O Contrato no direito moderno se caracterizava pela liberalidade trazida pelo capitalismo e pelas ideias jusnaturalistas. Influenciado pela perspectiva de direitos de primeira dimensão, a liberdade era a palavra chave do ato contratual, baseando-se em ideologias como a oposição do indivíduo ao Estado, supremacia da autonomia da vontade (pacta sunt servanda), liberdade econômica e igualdade formal entre as partes contratantes (ALMEIDA, 2010).  

Com o desenvolvimento das sociedades e a constante normatização das relações humanas o direito de contratar, apesar de reconhecidamente se referir a uma liberalidade e voluntariedade das partes, passou a ser submetido a uma série de normas reguladas pelo Estado, com o objetivo de não permitir que a liberalidade das partes pudesse ferir direitos de terceiros, das próprias partes, ou até mesmo colocar em risco a segurança jurídica da coletividade. Assim, tem-se a base do sentido de função social do contrato. Busca-se uma harmonização entre os direitos de liberdade e os direitos de igualdade, devendo o Estado garantir também as igualdades materiais, além das formais, nas relações contratuais e a proteção ao ordenamento jurídico do Estado diante das liberalidades individuais.   

Conforme abordado por Almeida (2016), é um momento de busca por um modelo democrático de contrato e que diante de todas as transformações sociais advindas do final do século XVIII, sofreu forte influência dos movimentos constitucionalistas. Para Rulli Neto (2011), este novo contexto traduz-se em um direito reflexivo e relativizado sobre o que seria útil e o que não seria útil, pautado por noções de princípios fundamentais constitucionais norteadores de toda a estrutura jurídica. Esta forma de se pensar o papel do Estado serviu de alicerce à Constituição Federal do Brasil de 1988, influenciada por um amplo debate constitucionalista internacional no âmbito de formação do Estado Social de Direito, após conturbadas relações sociais no mundo em menos de um século, como crises econômicas cíclicas e duas guerras mundiais.   

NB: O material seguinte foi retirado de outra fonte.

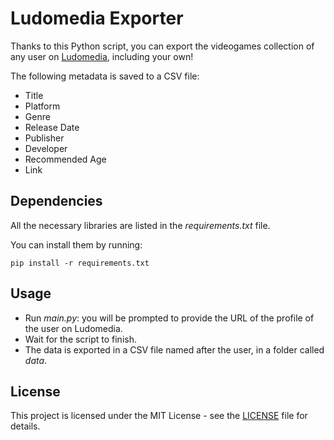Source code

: # Ludomedia Exporter
Thanks to this Python script, you can export the videogames collection of any user on [Ludomedia](https://www.ludomedia.it/), including your own!

The following metadata is saved to a CSV file:
- Title
- Platform
- Genre
- Release Date
- Publisher
- Developer
- Recommended Age
- Link

## Dependencies

All the necessary libraries are listed in the *requirements.txt* file.

You can install them by running:

```
pip install -r requirements.txt
```

## Usage

- Run *main.py*: you will be prompted to provide the URL of the profile of the user on Ludomedia.
- Wait for the script to finish.
- The data is exported in a CSV file named after the user, in a folder called *data*.

## License

This project is licensed under the MIT License - see the [LICENSE](https://github.com/giovanni-cutri/ludomedia-exporter/blob/main/LICENSE) file for details.
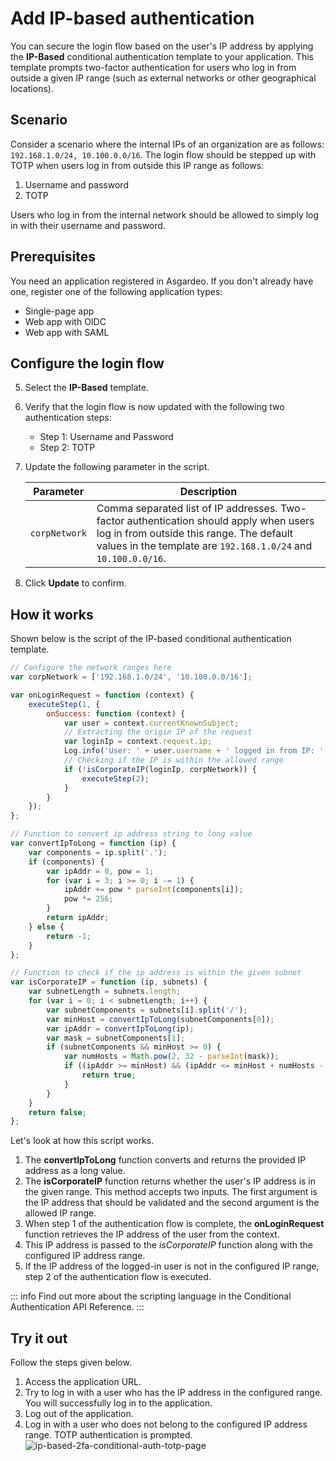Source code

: # Add IP-based authentication

You can secure the login flow based on the user's IP address by applying the **IP-Based** conditional authentication template to your application. This template prompts two-factor authentication for users who log in from outside a given IP range (such as external networks or other geographical locations).

## Scenario

Consider a scenario where the internal IPs of an organization are as follows: `192.168.1.0/24, 10.100.0.0/16`. The login flow should be stepped up with TOTP when users log in from outside this IP range as follows:

1. Username and password
2. TOTP

Users who log in from the internal network should be allowed to simply log in with their username and password.

## Prerequisites

You need an application registered in Asgardeo. If you don't already have one, register one of the following application types:

-   <a :href="$withBase('/guides/applications/register-single-page-app/')">Single-page app</a>
-   <a :href="$withBase('/guides/applications/register-oidc-web-app/')">Web app with OIDC</a>
-   <a :href="$withBase('/guides/applications/register-saml-web-app/')">Web app with SAML</a>

## Configure the login flow

<CommonGuide guide='guides/fragments/manage-app/conditional-auth/configure-conditional-auth.md'/>

5. Select the **IP-Based** template.
6. Verify that the login flow is now updated with the following two authentication steps:

    -   Step 1: Username and Password
    -   Step 2: TOTP

7. Update the following parameter in the script.

    <table>
        <thead>
            <tr>
                <th>Parameter</th>
                <th>Description</th>
            </tr>
        </thead>
        <tbody>
            <tr>
                <td><code>corpNetwork</code></td>
                <td>Comma separated list of IP addresses. Two-factor authentication should apply when users log in from outside this range. The default values in the template are <code>192.168.1.0/24</code> and <code>10.100.0.0/16</code>.</td>
            </tr>
        </tbody>
    </table>

8. Click **Update** to confirm.

## How it works

Shown below is the script of the IP-based conditional authentication template.

```js
// Configure the network ranges here
var corpNetwork = ['192.168.1.0/24', '10.100.0.0/16'];

var onLoginRequest = function (context) {
    executeStep(1, {
        onSuccess: function (context) {
            var user = context.currentKnownSubject;
            // Extracting the origin IP of the request
            var loginIp = context.request.ip;
            Log.info('User: ' + user.username + ' logged in from IP: ' + loginIp);
            // Checking if the IP is within the allowed range
            if (!isCorporateIP(loginIp, corpNetwork)) {
                executeStep(2);
            }
        }
    });
};

// Function to convert ip address string to long value
var convertIpToLong = function (ip) {
    var components = ip.split('.');
    if (components) {
        var ipAddr = 0, pow = 1;
        for (var i = 3; i >= 0; i -= 1) {
            ipAddr += pow * parseInt(components[i]);
            pow *= 256;
        }
        return ipAddr;
    } else {
        return -1;
    }
};

// Function to check if the ip address is within the given subnet
var isCorporateIP = function (ip, subnets) {
    var subnetLength = subnets.length;
    for (var i = 0; i < subnetLength; i++) {
        var subnetComponents = subnets[i].split('/');
        var minHost = convertIpToLong(subnetComponents[0]);
        var ipAddr = convertIpToLong(ip);
        var mask = subnetComponents[1];
        if (subnetComponents && minHost >= 0) {
            var numHosts = Math.pow(2, 32 - parseInt(mask));
            if ((ipAddr >= minHost) && (ipAddr <= minHost + numHosts - 1)) {
                return true;
            }
        }
    }
    return false;
};
```

Let's look at how this script works.

1.  The **convertIpToLong** function converts and returns the provided IP address as a long value.
2.  The **isCorporateIP** function returns whether the user's IP address is in the given range. This method accepts two inputs. The
first argument is the IP address that should be validated and the second argument is the allowed IP range.
3.  When step 1 of the authentication flow is complete, the **onLoginRequest** function retrieves the IP
address of the user from the context. 
4.  This IP address is passed to the _isCorporateIP_ function along with the
configured IP address range.
5.  If the IP address of the logged-in user is not in the configured IP range, step 2 of the authentication flow is
executed.

::: info
Find out more about the scripting language in the <a :href="$withBase('/references/conditional-auth/api-reference/')">Conditional Authentication API Reference</a>.
:::

## Try it out

Follow the steps given below.

1. Access the application URL.
2. Try to log in with a user who has the IP address in the configured range. You will successfully log in to the application.
3. Log out of the application.
4. Log in with a user who does not belong to the configured IP address range. TOTP authentication is prompted.
   <img :src="$withBase('/assets/img/guides/conditional-auth/totp-2fa.png')" alt="ip-based-2fa-conditional-auth-totp-page">
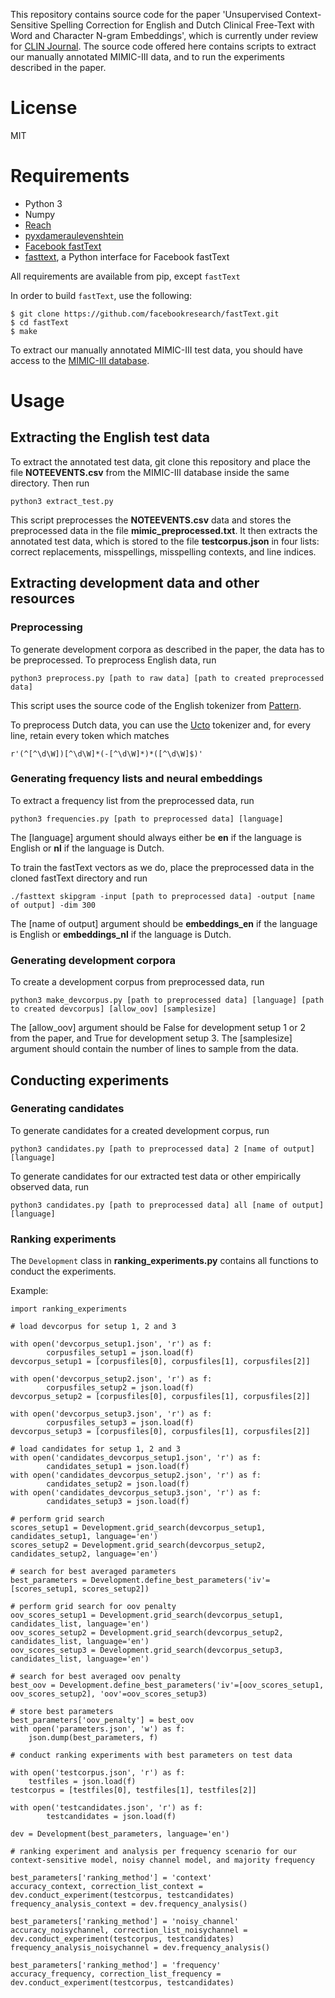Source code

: This repository contains source code for the paper 'Unsupervised Context-Sensitive Spelling Correction for English and Dutch Clinical Free-Text with Word and Character N-gram Embeddings', which is currently under review for [CLIN Journal](http://www.clinjournal.org). The source code offered here contains scripts to extract our manually annotated MIMIC-III data, and to
run the experiments described in the paper.

# License

MIT

# Requirements

* Python 3
* Numpy
* [Reach](https://github.com/stephantul/reach)
* [pyxdameraulevenshtein](https://github.com/gfairchild/pyxDamerauLevenshtein)
* [Facebook fastText](https://github.com/facebookresearch/fastText)
* [fasttext](https://github.com/salestock/fastText.py), a Python interface for Facebook fastText

All requirements are available from pip, except ```fastText```

In order to build ```fastText```, use the following:

```
$ git clone https://github.com/facebookresearch/fastText.git
$ cd fastText
$ make
```

To extract our manually annotated MIMIC-III test data, you should have access to the [MIMIC-III database](https://mimic.physionet.org).

# Usage

## Extracting the English test data

To extract the annotated test data, git clone this repository and place the file **NOTEEVENTS.csv** from the MIMIC-III database inside the same directory. 
Then run 

```python3 extract_test.py```

This script preprocesses the **NOTEEVENTS.csv** data and stores the preprocessed data in the file **mimic_preprocessed.txt**. It then extracts the annotated 
test data, which is stored to the file **testcorpus.json** in four lists: correct replacements, misspellings, misspelling contexts, and line indices.

## Extracting development data and other resources

### Preprocessing

To generate development corpora as described in the paper, the data has to be preprocessed. To preprocess English data, run

```python3 preprocess.py [path to raw data] [path to created preprocessed data]```

This script uses the source code of the English tokenizer from [Pattern](https://github.com/clips/pattern). 

To preprocess Dutch data, you can use the [Ucto](https://languagemachines.github.io/ucto/) tokenizer and, for every line, retain every token which 
matches 

```r'(^[^\d\W])[^\d\W]*(-[^\d\W]*)*([^\d\W]$)'```

### Generating frequency lists and neural embeddings

To extract a frequency list from the preprocessed data, run

```python3 frequencies.py [path to preprocessed data] [language]```

The [language] argument should always either be **en** if the language is English or **nl** if the language is Dutch. 

To train the fastText vectors as we do, place the preprocessed data in the cloned fastText directory and run

```./fasttext skipgram -input [path to preprocessed data] -output [name of output] -dim 300```

The [name of output] argument should be **embeddings\_en** if the language is English or **embeddings\_nl** if the language is Dutch. 

### Generating development corpora

To create a development corpus from preprocessed data, run

```python3 make_devcorpus.py [path to preprocessed data] [language] [path to created devcorpus] [allow_oov] [samplesize]```

The [allow_oov] argument should be False for development setup 1 or 2 from the paper, and True for development setup 3. 
The [samplesize] argument should contain the number of lines to sample from the data.

## Conducting experiments

### Generating candidates

To generate candidates for a created development corpus, run

```python3 candidates.py [path to preprocessed data] 2 [name of output] [language]```

To generate candidates for our extracted test data or other empirically observed data, run

```python3 candidates.py [path to preprocessed data] all [name of output] [language]```

### Ranking experiments

The ```Development``` class in **ranking_experiments.py** contains all functions to conduct the experiments. 

Example:

```
import ranking_experiments

# load devcorpus for setup 1, 2 and 3

with open('devcorpus_setup1.json', 'r') as f:
        corpusfiles_setup1 = json.load(f)
devcorpus_setup1 = [corpusfiles[0], corpusfiles[1], corpusfiles[2]]

with open('devcorpus_setup2.json', 'r') as f:
        corpusfiles_setup2 = json.load(f)
devcorpus_setup2 = [corpusfiles[0], corpusfiles[1], corpusfiles[2]]

with open('devcorpus_setup3.json', 'r') as f:
        corpusfiles_setup3 = json.load(f)
devcorpus_setup3 = [corpusfiles[0], corpusfiles[1], corpusfiles[2]]

# load candidates for setup 1, 2 and 3
with open('candidates_devcorpus_setup1.json', 'r') as f:
        candidates_setup1 = json.load(f)
with open('candidates_devcorpus_setup2.json', 'r') as f:
        candidates_setup2 = json.load(f)
with open('candidates_devcorpus_setup3.json', 'r') as f:
        candidates_setup3 = json.load(f)

# perform grid search
scores_setup1 = Development.grid_search(devcorpus_setup1, candidates_setup1, language='en')
scores_setup2 = Development.grid_search(devcorpus_setup2, candidates_setup2, language='en')

# search for best averaged parameters
best_parameters = Development.define_best_parameters('iv'=[scores_setup1, scores_setup2])

# perform grid search for oov penalty
oov_scores_setup1 = Development.grid_search(devcorpus_setup1, candidates_list, language='en')
oov_scores_setup2 = Development.grid_search(devcorpus_setup2, candidates_list, language='en')
oov_scores_setup3 = Development.grid_search(devcorpus_setup3, candidates_list, language='en')

# search for best averaged oov penalty
best_oov = Development.define_best_parameters('iv'=[oov_scores_setup1, oov_scores_setup2], 'oov'=oov_scores_setup3)

# store best parameters
best_parameters['oov_penalty'] = best_oov
with open('parameters.json', 'w') as f:
	json.dump(best_parameters, f)

# conduct ranking experiments with best parameters on test data

with open('testcorpus.json', 'r') as f:
	testfiles = json.load(f)
testcorpus = [testfiles[0], testfiles[1], testfiles[2]]

with open('testcandidates.json', 'r') as f:
        testcandidates = json.load(f)

dev = Development(best_parameters, language='en')

# ranking experiment and analysis per frequency scenario for our context-sensitive model, noisy channel model, and majority frequency

best_parameters['ranking_method'] = 'context'
accuracy_context, correction_list_context = dev.conduct_experiment(testcorpus, testcandidates)
frequency_analysis_context = dev.frequency_analysis()

best_parameters['ranking_method'] = 'noisy_channel'
accuracy_noisychannel, correction_list_noisychannel = dev.conduct_experiment(testcorpus, testcandidates)
frequency_analysis_noisychannel = dev.frequency_analysis()

best_parameters['ranking_method'] = 'frequency'
accuracy_frequency, correction_list_frequency = dev.conduct_experiment(testcorpus, testcandidates)
```













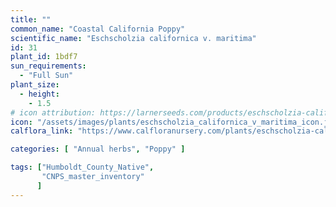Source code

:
 ```yaml
---
title: ""
common_name: "Coastal California Poppy"
scientific_name: "Eschscholzia californica v. maritima"
id: 31
plant_id: 1bdf7 
sun_requirements:
  - "Full Sun"
plant_size:
  - height: 
    - 1.5
# icon attribution: https://larnerseeds.com/products/eschscholzia-californica-var-maritima-coastal-poppy 
icon: "/assets/images/plants/eschscholzia_californica_v_maritima_icon.jpg" 
calflora_link: "https://www.calfloranursery.com/plants/eschscholzia-californica-maritima"

categories: [ "Annual herbs", "Poppy" ]

tags: ["Humboldt_County_Native",
       "CNPS_master_inventory"
      ]
---
```


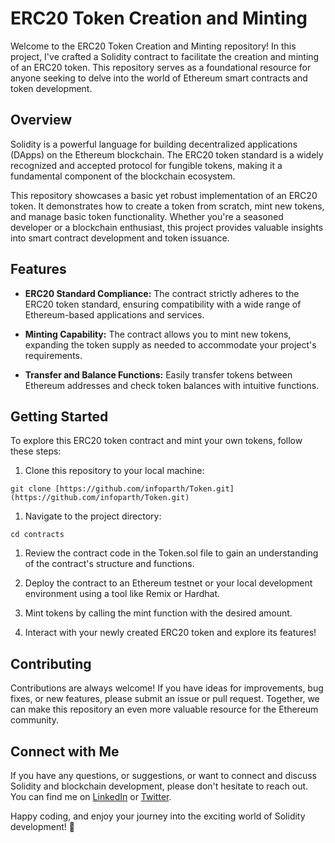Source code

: # ERC20 Token Creation and Minting
Welcome to the ERC20 Token Creation and Minting repository! In this project, I've crafted a Solidity contract to facilitate the creation and minting of an ERC20 token. This repository serves as a foundational resource for anyone seeking to delve into the world of Ethereum smart contracts and token development.

## Overview
Solidity is a powerful language for building decentralized applications (DApps) on the Ethereum blockchain. The ERC20 token standard is a widely recognized and accepted protocol for fungible tokens, making it a fundamental component of the blockchain ecosystem.

This repository showcases a basic yet robust implementation of an ERC20 token. It demonstrates how to create a token from scratch, mint new tokens, and manage basic token functionality. Whether you're a seasoned developer or a blockchain enthusiast, this project provides valuable insights into smart contract development and token issuance.

## Features
- **ERC20 Standard Compliance:** The contract strictly adheres to the ERC20 token standard, ensuring compatibility with a wide range of Ethereum-based applications and services.

- **Minting Capability:** The contract allows you to mint new tokens, expanding the token supply as needed to accommodate your project's requirements.

- **Transfer and Balance Functions:** Easily transfer tokens between Ethereum addresses and check token balances with intuitive functions.

## Getting Started
To explore this ERC20 token contract and mint your own tokens, follow these steps:

1. Clone this repository to your local machine:

```
git clone [https://github.com/infoparth/Token.git](https://github.com/infoparth/Token.git)
```

1. Navigate to the project directory:

```
cd contracts
```

1. Review the contract code in the Token.sol file to gain an understanding of the contract's structure and functions.

1. Deploy the contract to an Ethereum testnet or your local development environment using a tool like Remix or Hardhat.

1. Mint tokens by calling the mint function with the desired amount.

1. Interact with your newly created ERC20 token and explore its features!

## Contributing
Contributions are always welcome! If you have ideas for improvements, bug fixes, or new features, please submit an issue or pull request. Together, we can make this repository an even more valuable resource for the Ethereum community.

## Connect with Me
If you have any questions, or suggestions, or want to connect and discuss Solidity and blockchain development, please don't hesitate to reach out. You can find me on [LinkedIn](https://www.linkedin.com/in/parthverma-/) or [Twitter](https://twitter.com/verma_parth79).

Happy coding, and enjoy your journey into the exciting world of Solidity development! 🚀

O constitucionalismo sobre o direito civil possibilitou a positivação da Função Social do Contrato, pois o Estado assume um papel social na garantia da equidade entre os indivíduos da sociedade. O Constitucionalismo e seus princípios, direitos e garantias fundamentais regulamentam todas as esferas do direito, todas as relações jurídicas, motivo este que o direito contratual não fica de fora, “incorporando mecanismos de proteção à Pessoa e à coletividade” (RULLI NETO, 2011.p. 83).    

Paulo Luiz Netto Lôbo entende que os interesses individuais das partes no contrato serão exercidos em conformidade com os interesses sociais. Não pode haver conflito entre eles, tendo em vista que os direitos sociais são prevalentes e qualquer contrato repercute no ambiente social, ao promover “peculiar e determinado ordenamento de conduta e ao ampliar o tráfico jurídico” (LOBO apud RULLI NETO, 2011, p. 190).    

No Brasil, a Função Social do Contrato tem característica de princípio contratual e encontra-se positivada no Artigo 421 do Código Civil brasileiro, introduzido no ordenamento jurídico em 2002 pela Lei 10.406 de 10 de janeiro de 2002, como um reflexo direito da aplicação de normas e princípios constitucionais nas inovações legislativas do país. É neste sentido que este trabalho tem por objetivo uma análise sobre a Função Social do Contrato como um princípio legal com força de princípio constitucional norteador das relações contratuais entre os indivíduos sob a égide jurídica no Brasil. Deste modo, faz-se necessária uma análise mais detalhada sobre a extração da função social da Constituição Federal e suas formas de imposição diante das liberalidades individuais. Este trabalho se desenvolve sob uma análise qualitativa, de abordagem crítica e indutiva de revisões bibliográficas acadêmicas que versam sobre o tema proposto.       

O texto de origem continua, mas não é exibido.